= Beginning of Section =

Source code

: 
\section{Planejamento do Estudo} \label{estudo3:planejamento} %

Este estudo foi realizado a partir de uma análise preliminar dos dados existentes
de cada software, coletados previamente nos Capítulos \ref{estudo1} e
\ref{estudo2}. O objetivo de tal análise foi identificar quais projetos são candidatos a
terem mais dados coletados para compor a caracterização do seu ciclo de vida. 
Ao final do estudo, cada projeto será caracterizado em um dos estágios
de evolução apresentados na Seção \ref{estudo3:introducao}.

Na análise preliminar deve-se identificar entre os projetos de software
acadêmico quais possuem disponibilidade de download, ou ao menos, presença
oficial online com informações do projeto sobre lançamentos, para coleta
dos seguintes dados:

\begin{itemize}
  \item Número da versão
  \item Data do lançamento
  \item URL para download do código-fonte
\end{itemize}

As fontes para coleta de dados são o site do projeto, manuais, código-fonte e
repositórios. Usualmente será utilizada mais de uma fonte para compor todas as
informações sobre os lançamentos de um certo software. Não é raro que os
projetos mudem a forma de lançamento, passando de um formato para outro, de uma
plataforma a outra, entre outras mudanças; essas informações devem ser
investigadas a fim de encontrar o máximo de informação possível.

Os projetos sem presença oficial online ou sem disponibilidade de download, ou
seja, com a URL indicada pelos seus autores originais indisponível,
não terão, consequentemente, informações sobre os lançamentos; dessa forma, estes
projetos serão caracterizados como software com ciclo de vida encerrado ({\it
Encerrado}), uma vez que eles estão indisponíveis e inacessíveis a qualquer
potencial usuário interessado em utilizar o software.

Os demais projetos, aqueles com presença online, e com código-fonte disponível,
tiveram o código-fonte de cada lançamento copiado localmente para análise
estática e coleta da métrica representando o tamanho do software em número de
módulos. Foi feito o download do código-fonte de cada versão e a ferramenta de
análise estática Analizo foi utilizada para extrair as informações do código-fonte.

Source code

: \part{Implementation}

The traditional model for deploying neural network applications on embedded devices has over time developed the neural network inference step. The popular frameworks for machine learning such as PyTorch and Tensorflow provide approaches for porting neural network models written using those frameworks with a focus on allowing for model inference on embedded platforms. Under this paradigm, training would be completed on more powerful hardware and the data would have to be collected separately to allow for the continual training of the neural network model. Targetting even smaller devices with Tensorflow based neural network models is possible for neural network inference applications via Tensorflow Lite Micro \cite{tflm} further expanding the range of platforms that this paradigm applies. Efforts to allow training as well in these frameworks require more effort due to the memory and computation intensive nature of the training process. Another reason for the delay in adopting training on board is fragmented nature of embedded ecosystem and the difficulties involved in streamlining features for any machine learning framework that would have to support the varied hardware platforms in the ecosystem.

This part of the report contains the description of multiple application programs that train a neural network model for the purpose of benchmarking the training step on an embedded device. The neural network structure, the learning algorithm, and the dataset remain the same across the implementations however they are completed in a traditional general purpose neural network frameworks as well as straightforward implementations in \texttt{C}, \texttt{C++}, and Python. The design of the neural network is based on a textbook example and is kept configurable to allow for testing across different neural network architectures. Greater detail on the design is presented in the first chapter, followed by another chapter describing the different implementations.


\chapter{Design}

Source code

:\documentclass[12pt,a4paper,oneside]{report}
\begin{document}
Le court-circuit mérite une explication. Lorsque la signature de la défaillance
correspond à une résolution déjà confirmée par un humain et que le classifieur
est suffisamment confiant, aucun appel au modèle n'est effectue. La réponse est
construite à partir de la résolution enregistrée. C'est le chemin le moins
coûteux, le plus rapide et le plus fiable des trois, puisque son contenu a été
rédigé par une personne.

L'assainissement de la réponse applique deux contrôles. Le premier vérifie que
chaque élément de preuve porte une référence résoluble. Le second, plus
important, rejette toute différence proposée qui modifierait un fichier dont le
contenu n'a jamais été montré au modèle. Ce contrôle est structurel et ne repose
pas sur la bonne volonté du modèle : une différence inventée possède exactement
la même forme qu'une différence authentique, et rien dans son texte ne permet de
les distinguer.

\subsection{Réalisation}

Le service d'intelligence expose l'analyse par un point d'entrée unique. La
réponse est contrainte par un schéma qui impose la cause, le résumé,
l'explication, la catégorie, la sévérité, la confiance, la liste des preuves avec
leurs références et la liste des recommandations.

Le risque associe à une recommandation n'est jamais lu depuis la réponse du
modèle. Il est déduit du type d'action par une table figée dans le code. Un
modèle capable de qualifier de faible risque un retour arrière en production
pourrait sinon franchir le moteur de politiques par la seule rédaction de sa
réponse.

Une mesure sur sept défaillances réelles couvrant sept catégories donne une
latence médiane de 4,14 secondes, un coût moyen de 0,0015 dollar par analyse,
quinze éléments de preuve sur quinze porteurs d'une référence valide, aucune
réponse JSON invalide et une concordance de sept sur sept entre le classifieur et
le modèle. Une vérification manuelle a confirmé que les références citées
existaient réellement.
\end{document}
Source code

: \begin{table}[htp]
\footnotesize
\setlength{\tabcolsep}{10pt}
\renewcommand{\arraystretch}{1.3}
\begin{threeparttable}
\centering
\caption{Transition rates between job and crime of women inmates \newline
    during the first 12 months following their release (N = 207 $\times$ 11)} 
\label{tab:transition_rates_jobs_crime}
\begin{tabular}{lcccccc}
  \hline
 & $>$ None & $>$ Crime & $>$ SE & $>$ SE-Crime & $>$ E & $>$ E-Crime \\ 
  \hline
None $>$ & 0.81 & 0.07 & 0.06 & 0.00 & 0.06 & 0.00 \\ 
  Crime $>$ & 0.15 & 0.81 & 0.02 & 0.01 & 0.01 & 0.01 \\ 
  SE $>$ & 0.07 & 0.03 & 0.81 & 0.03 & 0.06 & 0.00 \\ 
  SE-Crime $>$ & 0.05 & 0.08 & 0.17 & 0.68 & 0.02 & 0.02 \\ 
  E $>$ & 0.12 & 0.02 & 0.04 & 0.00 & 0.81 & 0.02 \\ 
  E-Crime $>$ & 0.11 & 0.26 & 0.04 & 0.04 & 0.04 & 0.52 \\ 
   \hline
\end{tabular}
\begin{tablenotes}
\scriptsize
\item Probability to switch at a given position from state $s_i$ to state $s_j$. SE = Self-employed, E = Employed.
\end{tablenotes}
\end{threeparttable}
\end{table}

= End of Section =
= Beginning of Section =

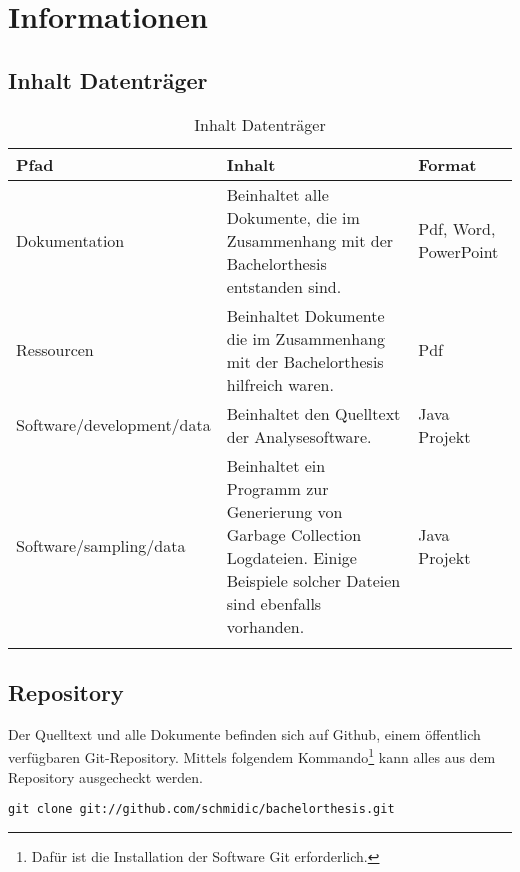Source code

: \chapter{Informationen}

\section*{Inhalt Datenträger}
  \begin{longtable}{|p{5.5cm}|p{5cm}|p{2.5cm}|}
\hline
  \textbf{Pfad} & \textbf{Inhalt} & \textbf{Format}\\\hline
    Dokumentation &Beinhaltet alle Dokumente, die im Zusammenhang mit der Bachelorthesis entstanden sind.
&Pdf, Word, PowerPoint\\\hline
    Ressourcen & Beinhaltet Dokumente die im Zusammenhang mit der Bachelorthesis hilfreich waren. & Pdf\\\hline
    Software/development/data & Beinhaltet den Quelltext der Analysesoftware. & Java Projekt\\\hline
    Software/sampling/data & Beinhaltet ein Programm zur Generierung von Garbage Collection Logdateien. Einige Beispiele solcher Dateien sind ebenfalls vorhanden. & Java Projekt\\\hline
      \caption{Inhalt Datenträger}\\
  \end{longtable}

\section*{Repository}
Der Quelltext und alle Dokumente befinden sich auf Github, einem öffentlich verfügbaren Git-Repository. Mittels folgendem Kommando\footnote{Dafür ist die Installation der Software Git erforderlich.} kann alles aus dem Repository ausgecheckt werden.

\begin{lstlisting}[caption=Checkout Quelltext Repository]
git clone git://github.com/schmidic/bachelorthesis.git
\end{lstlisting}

= End of Section =

▶ [To do]:
From the entries above, write out only the lines starting at the line that holds "terem mais dados" and ending at the line that holds "investigadas a fim", keeping both and matching them exactly.

▶ [Answer box]:
terem mais dados coletados para compor a caracterização do seu ciclo de vida. 
Ao final do estudo, cada projeto será caracterizado em um dos estágios
de evolução apresentados na Seção \ref{estudo3:introducao}.

Na análise preliminar deve-se identificar entre os projetos de software
acadêmico quais possuem disponibilidade de download, ou ao menos, presença
oficial online com informações do projeto sobre lançamentos, para coleta
dos seguintes dados:

\begin{itemize}
  \item Número da versão
  \item Data do lançamento
  \item URL para download do código-fonte
\end{itemize}

As fontes para coleta de dados são o site do projeto, manuais, código-fonte e
repositórios. Usualmente será utilizada mais de uma fonte para compor todas as
informações sobre os lançamentos de um certo software. Não é raro que os
projetos mudem a forma de lançamento, passando de um formato para outro, de uma
plataforma a outra, entre outras mudanças; essas informações devem ser
investigadas a fim de encontrar o máximo de informação possível.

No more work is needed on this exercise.